Several weeks ago, Thus Magazine speculated that dark forces were abroad in the Mordor of Gordon Brown’s never-had-it-so-good Britain in the form of Mandy and Campbell. Now, according to The Independent on Sunday, Alistair Campbell, disgraced Blair witch doctor, alleged dodgy dossier editor, hammer of the BBC and the deceased Dr David Kelly, looks set to join Mandelson in ermine and officially re-enter the Brown government via the back door of the House of Lords. Campbell has allegedly rejected the offer (which government officials refused to confirm or deny had been made, meaning it has). Since it is difficult to see why or how this arrogant, preening blowhard would turn down the opportunity to resume his bullying and manipulation on an overt basis, it might be conjectured that this is another example of spin. With the news that the oligenous Alan Milburn, formerly a sworn enemy of Brown, would head a six month enquiry into social mobility (a transparent but doomed ploy to re-identify with the ‘people’ and divert attention from Labour’s failed education policy), this would complete the picture of a return to old school New Labour. 

Thus predicts that reluctantly, the shrinking viole(n)t Campbell will enter the fray and snuggle up next to Mandy in the Lords, with the sincerity of a Spice Girl pushed on stage for a reunion gig.

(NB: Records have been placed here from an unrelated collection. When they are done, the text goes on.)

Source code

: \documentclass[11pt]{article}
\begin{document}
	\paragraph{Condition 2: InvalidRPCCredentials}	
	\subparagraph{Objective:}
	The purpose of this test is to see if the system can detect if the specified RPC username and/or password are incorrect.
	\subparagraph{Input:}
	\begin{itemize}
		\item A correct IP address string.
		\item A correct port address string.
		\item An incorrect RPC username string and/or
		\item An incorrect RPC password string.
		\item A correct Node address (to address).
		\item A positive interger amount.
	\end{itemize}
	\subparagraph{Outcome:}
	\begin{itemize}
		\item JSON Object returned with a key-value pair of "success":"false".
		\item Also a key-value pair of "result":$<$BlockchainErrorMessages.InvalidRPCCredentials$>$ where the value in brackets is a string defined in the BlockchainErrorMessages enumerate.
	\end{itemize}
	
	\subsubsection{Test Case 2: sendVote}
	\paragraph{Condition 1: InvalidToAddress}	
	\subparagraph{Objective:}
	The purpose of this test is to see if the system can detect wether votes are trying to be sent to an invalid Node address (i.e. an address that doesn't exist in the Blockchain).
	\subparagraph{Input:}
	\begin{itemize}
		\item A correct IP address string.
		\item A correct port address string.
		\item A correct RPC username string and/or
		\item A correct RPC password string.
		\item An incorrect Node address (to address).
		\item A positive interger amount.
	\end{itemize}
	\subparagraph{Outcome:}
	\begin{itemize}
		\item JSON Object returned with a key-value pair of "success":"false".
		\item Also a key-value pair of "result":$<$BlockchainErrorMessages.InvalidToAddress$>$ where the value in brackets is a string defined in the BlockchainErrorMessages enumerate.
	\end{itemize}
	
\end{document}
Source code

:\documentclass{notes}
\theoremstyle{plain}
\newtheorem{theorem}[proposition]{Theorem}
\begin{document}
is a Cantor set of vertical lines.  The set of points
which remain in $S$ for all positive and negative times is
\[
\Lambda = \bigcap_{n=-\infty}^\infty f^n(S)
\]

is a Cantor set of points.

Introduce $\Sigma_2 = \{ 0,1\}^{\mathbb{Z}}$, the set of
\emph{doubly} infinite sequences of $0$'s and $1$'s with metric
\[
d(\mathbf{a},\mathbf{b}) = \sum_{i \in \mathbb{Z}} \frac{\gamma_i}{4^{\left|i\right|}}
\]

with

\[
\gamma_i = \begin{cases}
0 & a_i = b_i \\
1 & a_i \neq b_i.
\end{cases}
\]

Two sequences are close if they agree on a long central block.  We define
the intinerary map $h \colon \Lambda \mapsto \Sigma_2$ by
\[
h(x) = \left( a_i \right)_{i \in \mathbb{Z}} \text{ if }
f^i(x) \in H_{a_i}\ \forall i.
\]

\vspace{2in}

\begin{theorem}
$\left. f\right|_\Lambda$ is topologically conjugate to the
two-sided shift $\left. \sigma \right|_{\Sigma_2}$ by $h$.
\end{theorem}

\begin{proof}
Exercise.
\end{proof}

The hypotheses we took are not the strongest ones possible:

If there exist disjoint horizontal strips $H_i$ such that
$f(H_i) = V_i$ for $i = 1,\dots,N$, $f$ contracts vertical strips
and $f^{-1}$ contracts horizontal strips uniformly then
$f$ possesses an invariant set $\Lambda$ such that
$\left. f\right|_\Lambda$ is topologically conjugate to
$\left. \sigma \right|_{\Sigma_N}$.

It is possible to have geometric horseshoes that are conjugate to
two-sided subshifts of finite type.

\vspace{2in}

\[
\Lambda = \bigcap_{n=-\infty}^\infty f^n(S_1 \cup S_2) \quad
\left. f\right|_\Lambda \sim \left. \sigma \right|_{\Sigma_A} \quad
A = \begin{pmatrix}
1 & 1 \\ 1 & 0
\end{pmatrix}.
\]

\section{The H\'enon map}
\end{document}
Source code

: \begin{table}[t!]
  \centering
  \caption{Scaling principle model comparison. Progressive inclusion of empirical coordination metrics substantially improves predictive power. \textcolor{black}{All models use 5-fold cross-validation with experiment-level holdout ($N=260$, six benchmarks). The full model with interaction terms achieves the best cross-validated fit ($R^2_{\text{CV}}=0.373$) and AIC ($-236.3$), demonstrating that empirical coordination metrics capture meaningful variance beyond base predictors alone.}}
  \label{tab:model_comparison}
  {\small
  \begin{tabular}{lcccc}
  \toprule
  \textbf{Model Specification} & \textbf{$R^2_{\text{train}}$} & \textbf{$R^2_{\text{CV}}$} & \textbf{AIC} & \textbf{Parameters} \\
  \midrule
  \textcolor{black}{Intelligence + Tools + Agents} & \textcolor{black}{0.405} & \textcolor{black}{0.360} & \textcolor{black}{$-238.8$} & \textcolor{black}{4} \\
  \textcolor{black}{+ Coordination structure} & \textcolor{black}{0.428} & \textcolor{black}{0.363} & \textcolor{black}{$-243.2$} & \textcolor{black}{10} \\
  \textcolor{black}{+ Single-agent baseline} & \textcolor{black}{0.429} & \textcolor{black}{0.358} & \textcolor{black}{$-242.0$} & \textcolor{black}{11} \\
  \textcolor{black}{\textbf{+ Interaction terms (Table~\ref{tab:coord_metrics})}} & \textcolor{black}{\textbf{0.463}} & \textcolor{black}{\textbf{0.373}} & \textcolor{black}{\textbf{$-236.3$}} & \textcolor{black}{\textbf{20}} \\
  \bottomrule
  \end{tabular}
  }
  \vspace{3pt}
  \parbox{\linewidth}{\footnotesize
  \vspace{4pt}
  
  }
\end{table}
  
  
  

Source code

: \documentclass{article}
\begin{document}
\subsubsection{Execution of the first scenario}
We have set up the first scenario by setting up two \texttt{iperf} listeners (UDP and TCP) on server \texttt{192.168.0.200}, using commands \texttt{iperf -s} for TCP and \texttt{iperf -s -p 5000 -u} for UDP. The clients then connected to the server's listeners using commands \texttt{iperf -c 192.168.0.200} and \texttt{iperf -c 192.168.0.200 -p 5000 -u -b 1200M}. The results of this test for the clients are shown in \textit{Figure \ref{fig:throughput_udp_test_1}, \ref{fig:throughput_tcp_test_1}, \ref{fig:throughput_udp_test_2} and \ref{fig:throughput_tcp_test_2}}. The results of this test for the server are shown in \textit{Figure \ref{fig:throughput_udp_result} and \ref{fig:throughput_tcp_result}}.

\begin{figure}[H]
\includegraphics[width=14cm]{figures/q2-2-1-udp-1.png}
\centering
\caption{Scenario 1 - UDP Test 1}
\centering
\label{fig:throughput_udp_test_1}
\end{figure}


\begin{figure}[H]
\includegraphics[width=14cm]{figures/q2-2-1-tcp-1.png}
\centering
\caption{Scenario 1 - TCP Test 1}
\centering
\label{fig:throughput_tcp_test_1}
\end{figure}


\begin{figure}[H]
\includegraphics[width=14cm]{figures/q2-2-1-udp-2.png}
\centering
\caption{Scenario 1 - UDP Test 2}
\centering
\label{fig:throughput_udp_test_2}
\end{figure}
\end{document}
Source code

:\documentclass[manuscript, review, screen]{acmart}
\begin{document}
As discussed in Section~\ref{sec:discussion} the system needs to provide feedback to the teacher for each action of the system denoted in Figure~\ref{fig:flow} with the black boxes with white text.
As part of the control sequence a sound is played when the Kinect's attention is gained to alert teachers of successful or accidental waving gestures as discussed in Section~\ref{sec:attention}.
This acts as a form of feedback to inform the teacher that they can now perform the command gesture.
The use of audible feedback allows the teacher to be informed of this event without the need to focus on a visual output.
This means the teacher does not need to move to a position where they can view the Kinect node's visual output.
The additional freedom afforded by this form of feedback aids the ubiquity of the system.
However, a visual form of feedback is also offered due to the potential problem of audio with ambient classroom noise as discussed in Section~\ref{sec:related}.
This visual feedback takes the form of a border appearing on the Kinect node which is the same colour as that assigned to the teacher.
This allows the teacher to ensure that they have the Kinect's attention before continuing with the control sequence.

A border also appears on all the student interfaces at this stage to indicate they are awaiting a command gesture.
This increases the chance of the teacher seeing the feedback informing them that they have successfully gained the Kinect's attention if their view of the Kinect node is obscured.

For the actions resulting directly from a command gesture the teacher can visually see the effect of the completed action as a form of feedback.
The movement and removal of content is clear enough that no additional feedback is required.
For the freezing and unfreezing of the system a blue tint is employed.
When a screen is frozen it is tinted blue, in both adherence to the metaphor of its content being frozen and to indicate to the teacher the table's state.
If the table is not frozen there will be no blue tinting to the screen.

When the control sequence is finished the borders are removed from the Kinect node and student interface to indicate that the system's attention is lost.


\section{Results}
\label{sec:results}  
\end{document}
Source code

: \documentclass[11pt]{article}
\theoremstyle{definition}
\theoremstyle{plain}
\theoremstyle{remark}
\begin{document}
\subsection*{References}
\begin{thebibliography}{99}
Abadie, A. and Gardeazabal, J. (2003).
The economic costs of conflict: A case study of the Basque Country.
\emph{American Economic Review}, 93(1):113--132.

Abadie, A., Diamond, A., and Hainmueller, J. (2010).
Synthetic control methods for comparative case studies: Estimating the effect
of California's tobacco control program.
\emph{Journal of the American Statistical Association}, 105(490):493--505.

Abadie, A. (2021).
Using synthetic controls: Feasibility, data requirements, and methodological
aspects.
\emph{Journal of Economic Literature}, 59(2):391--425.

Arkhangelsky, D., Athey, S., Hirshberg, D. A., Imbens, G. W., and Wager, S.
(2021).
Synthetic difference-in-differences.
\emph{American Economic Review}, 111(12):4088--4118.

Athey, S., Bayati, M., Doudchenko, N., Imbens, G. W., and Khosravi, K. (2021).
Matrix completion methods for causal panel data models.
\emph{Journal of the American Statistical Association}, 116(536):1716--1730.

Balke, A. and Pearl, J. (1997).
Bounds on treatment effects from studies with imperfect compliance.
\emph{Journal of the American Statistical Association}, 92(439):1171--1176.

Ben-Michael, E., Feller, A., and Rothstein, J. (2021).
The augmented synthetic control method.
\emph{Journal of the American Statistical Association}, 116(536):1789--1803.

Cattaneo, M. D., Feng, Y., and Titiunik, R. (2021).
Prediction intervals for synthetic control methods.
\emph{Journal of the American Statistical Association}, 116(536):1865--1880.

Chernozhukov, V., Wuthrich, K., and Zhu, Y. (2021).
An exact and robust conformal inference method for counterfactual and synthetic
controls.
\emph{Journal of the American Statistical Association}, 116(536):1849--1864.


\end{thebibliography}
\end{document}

It is also odds-on that more propaganda masquerading as comment such as the longwinded, wonky, badly-argued cant which miraculously appeared recently in my former magazine, Prospect (however did that happen?) will trumpet themselves to general apathy. 

Meanwhile, under its relatively new director, wannabe kingmaker Richard Reeves (another ex-hack) of formerly leftish think tank, Demos, has taken another turn to the muddy centre and has invited ‘University’ of Cumbria academic, god botherer and ‘Red Tory’ cheerleader Phillip (sic) Blond to orchestrate a programme of ‘debate’ into  ’Progressive Conservatism.’ (The first question I’d ask is whether the term is an oxymoron or simply moronic). Keynote speeches will be delivered on January 22 by David Cameron, crossbencher Frank Field, Oliver Letwin and the ubiquitous Will Hutton of the Work Foundation (another oxymoron?) for which Richard Reeve once ‘worked’. There is allegedly a lot of money around in the think tank world, ahead of the election, which we are told isn’t happening (it is), despite all this jockeying for the centre ground. I’ll gladly head up a study group to ask: why? Nobody outside Islington and Notting Hill cares what these drooling halfwit spinmonkeys think, or if they think at all.